Abstract
Background
Sample size calculations are central to the design of health research trials. To ensure that the trial provides good evidence to answer the trial’s research question, the target effect size (difference in means or proportions, odds ratio, relative risk or hazard ratio between trial arms) must be specified under the conventional approach to determining the sample size. However, until now, there has not been comprehensive guidance on how to specify this effect.
Main text
This is a commentary on a collection of papers from two important projects, DELTA (Difference ELicitation in TriAls) and DELTA2 that aim to provide evidence-based guidance on systematically determining the target effect size, or difference and the resultant sample sizes for trials. In addition to surveying methods that researchers are using in practice, the research team met with various experts (statisticians, methodologists, clinicians and funders); reviewed guidelines from funding agencies; and reviewed recent methodological literature. The DELTA2 guidance stresses specifying important and realistic differences, and undertaking sensitivity analyses in calculating sample sizes. It gives recommendations on how to find appropriate differences, conduct the sample size calculation(s) and how to report these in grant applications, protocols and manuscripts. It is hoped that this will contribute not only to better powered studies, but better reporting and reproducibility and thinking about what a trial should be designed to achieve.
Conclusions
The DELTA researchers have developed a set of comprehensive guidance documents that are welcome and will almost certainly improve the way that trials are designed and reported.
Keywords: Effect size, Target difference, Power, Sample size, Randomized controlled trials
Background
Most applied statisticians working in health research have experienced a form of the following interchange when discussing trial design with an investigator.
Biostatistician: What is the difference that we should base our sample size calculations on?
Investigator: I do not know, what is it?
Biostatistician: Uh…you are supposed to tell me.
Investigator: But…how would I know?
What follows is likely to be a muddled conversation about important differences (what is important?), plausibility (how do we determine that?) and budget (we cannot afford any more than n = x).

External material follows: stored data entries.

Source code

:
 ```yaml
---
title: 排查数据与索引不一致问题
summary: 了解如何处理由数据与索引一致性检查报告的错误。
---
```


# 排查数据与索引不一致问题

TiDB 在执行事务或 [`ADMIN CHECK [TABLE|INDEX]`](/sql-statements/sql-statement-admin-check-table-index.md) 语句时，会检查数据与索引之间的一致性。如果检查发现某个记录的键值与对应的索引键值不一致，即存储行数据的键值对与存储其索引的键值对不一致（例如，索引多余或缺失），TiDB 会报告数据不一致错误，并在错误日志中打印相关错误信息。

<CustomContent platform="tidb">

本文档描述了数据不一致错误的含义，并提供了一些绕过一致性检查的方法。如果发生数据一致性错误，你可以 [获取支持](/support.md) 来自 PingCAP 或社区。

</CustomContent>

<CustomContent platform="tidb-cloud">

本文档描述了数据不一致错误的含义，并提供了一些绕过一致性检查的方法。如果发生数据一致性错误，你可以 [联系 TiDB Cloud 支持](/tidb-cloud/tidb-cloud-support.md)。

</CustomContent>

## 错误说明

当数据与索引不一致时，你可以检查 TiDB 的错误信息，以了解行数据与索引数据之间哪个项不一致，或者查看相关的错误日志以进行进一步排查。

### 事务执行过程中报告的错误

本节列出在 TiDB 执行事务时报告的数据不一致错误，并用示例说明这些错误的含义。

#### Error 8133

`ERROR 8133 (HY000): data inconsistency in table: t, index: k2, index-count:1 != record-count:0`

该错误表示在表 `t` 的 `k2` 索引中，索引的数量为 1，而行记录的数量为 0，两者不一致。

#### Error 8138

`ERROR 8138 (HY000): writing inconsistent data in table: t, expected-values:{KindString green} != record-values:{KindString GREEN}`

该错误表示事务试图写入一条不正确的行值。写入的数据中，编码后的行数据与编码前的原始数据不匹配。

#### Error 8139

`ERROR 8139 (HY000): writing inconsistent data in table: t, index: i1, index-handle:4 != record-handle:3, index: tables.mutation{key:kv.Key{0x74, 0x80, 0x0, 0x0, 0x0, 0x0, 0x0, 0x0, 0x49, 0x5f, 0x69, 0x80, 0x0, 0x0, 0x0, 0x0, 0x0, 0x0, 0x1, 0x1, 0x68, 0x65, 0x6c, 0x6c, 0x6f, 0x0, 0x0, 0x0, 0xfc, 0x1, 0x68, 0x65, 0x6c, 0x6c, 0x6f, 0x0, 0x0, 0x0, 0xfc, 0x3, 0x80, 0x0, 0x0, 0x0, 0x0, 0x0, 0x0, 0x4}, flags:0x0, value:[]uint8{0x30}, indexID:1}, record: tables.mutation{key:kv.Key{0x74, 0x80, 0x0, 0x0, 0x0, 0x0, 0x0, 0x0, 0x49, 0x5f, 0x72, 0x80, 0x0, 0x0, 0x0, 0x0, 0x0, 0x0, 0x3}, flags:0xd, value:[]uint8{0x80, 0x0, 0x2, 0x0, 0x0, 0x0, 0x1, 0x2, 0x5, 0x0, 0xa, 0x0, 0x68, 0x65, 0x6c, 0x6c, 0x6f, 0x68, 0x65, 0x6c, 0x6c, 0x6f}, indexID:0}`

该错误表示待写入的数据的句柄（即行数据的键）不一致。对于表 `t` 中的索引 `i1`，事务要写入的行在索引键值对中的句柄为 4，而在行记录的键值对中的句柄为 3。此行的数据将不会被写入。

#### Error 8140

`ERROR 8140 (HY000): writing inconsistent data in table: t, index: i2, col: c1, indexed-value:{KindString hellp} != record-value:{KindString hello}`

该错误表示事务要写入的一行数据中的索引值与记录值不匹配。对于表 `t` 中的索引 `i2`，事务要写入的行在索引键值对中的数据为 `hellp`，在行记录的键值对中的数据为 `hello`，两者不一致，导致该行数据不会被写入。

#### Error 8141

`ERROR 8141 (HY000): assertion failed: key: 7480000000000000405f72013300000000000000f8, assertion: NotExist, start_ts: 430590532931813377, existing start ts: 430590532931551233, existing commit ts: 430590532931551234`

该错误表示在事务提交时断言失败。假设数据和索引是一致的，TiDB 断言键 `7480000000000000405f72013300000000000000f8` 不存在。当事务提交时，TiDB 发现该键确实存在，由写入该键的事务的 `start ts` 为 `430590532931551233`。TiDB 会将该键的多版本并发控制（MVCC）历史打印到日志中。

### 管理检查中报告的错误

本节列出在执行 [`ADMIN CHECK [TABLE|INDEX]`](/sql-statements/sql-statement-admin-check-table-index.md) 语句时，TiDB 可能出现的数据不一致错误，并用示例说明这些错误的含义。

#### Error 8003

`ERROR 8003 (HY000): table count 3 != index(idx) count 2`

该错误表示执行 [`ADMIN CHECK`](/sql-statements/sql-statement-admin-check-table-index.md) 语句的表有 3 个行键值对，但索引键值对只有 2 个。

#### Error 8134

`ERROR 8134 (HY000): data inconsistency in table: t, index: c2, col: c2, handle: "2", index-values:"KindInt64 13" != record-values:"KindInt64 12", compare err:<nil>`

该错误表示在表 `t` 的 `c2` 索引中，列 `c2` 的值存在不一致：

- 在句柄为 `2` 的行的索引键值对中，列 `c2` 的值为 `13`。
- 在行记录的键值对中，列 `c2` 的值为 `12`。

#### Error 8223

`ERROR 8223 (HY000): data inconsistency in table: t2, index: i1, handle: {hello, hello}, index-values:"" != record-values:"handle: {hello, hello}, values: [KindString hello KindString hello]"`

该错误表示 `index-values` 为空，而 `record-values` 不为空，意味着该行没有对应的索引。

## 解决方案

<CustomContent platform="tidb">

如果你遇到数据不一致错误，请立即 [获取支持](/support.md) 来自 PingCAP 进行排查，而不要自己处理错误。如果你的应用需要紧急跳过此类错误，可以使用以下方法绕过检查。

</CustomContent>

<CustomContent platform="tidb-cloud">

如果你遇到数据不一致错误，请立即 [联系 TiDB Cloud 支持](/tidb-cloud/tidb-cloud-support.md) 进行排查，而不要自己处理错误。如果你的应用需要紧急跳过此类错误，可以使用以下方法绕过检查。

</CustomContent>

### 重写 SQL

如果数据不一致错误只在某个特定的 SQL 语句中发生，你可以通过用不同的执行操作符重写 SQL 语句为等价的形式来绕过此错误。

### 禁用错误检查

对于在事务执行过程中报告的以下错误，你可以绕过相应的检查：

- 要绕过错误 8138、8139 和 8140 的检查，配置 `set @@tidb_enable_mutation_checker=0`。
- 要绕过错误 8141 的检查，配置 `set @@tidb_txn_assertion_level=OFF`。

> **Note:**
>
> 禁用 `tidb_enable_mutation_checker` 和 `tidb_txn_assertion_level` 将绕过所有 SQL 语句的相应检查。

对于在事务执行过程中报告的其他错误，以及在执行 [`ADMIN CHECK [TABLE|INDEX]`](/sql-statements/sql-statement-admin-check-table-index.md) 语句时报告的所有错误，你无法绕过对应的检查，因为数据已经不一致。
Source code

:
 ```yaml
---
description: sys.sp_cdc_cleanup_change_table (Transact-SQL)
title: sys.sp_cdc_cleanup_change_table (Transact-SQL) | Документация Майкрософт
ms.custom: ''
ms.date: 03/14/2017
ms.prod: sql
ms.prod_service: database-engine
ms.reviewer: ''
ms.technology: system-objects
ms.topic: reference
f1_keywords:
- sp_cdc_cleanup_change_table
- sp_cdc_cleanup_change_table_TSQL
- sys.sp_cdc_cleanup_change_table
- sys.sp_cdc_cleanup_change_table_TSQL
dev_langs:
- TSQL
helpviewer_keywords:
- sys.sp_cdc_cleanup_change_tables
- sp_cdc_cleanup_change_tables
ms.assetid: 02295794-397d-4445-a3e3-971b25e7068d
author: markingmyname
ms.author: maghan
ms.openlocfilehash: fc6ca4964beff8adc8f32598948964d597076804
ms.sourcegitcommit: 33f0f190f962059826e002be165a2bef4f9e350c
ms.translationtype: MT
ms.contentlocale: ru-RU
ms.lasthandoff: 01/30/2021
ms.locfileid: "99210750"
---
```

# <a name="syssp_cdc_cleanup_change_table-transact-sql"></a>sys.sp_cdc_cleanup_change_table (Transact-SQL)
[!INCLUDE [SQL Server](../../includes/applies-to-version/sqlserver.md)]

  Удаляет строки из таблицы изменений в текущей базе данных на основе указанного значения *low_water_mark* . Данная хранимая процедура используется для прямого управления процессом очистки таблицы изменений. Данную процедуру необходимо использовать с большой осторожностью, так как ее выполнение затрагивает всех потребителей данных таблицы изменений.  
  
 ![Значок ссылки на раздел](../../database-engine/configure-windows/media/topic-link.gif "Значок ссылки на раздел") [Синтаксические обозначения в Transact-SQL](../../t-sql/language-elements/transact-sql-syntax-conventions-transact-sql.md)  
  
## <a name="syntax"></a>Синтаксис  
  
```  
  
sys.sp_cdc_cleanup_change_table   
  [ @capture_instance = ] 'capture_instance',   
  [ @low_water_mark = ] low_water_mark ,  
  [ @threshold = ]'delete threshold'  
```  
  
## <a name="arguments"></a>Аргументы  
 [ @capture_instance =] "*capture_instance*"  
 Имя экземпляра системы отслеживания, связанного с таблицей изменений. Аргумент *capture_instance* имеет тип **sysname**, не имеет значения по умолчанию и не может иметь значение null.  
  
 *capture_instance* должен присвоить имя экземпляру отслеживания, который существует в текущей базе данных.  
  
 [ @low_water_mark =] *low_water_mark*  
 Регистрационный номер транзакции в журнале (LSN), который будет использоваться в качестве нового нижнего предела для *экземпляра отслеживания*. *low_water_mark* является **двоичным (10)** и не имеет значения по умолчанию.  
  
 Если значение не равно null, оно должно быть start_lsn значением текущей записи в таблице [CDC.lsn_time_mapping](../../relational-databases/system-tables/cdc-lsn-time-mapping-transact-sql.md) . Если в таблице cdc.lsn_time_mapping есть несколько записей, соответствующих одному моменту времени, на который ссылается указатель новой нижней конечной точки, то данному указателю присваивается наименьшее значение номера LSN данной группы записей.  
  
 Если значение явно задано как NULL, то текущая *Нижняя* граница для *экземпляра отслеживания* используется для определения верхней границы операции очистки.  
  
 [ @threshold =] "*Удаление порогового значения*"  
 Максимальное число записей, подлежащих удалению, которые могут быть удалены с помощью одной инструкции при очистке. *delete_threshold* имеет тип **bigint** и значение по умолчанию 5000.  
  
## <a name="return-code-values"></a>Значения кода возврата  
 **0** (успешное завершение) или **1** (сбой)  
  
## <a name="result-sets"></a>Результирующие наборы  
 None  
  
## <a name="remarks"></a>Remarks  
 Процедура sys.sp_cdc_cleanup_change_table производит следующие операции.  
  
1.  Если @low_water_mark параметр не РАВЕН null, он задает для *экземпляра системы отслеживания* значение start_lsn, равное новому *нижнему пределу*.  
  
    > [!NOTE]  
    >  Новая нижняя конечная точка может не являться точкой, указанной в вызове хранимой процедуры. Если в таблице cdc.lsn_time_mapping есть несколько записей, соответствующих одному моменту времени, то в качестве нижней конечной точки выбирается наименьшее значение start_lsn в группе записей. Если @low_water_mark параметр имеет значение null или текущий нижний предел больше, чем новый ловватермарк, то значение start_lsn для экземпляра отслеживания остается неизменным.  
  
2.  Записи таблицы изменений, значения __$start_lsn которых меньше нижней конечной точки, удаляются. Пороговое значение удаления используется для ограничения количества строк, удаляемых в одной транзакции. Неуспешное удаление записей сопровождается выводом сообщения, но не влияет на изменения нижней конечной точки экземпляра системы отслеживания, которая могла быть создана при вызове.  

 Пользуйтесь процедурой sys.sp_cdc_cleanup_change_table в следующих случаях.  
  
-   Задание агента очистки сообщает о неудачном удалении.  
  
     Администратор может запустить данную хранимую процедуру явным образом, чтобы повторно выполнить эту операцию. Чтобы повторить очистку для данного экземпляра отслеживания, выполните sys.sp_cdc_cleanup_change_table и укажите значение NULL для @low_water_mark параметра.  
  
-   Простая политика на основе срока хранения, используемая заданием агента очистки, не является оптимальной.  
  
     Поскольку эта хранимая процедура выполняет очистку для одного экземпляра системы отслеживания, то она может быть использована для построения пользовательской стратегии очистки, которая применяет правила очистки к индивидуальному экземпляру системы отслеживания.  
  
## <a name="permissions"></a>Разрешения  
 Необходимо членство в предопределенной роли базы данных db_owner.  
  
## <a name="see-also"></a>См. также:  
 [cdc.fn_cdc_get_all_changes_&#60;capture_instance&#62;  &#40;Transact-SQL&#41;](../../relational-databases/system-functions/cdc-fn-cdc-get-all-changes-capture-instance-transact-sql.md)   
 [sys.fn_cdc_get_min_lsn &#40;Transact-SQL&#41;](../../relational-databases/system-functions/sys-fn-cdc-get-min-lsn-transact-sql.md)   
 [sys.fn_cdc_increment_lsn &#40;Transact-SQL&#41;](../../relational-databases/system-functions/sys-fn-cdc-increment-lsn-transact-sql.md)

Despite the paramount importance of an a-priori sample size calculation, until now there has not been comprehensive guidance in specifying the target effect size, or difference. It can be expressed as the difference in means or proportions, odds ratio, relative risk or hazard ratio between arms. The target difference is a key quantity in sample size calculation, and is the most difficult to determine, as most other quantities are fixed (e.g., type I error rate = 0.05, power = 80 or 90%) or are parameters that can be estimated (standard deviation, control group event proportion). The sample size required is highly sensitive to the chosen target difference: a halving of the difference in means results in quadruple the required sample size for a balanced two-arm randomized controlled trial (RCT), for example. Thus, a carefully considered target difference is key. A strong case can also be made that not only does improper powering have resource implications, there are ethical issues as well: underpowering a study to detect important differences can expose patients to the risks and burden of research with little chance for a definitive answer. On the other hand, overpowered studies may find statistically significant, but not clinically important differences, and may expose more participants to research risks than necessary to answer a clinically relevant research question [1]. This is a commentary on a collection of five papers on sample size calculations and specifying the target difference for randomized trials, based on two studies described below [2–6]. Included in these papers is an upcoming Medical Research Council guidance [2]. A full Health Technology Assessment report based upon the first project is also available [7].
Main text
Cook et al. have carried out projects called DELTA (Difference ELicitation in TriAls) and DELTA2 that aim to provide evidence-based guidance on systematically determining the target difference and the resultant sample sizes in trials. The original DELTA study undertook a systematic review to determine the methods that researchers are using in practice [7] and carried out two surveys among trialists. Based on these, an initial guidance document was developed [3]. The DELTA2 study extended the scope of the original project to better meet the needs of researchers and funders for estimation and reporting of the target difference. The research team reviewed funding agency guidelines and recent methodological literature, and updated the original DELTA guidelines to include new approaches for specifying a target difference. They gathered input from experts and stakeholders (statisticians, methodologists, clinicians and funders) through a Delphi study, and engagement sessions [6]. The results of these two projects are comprehensive guidance documents that are welcome and will almost certainly improve the way that trials are designed and reported [2, 3].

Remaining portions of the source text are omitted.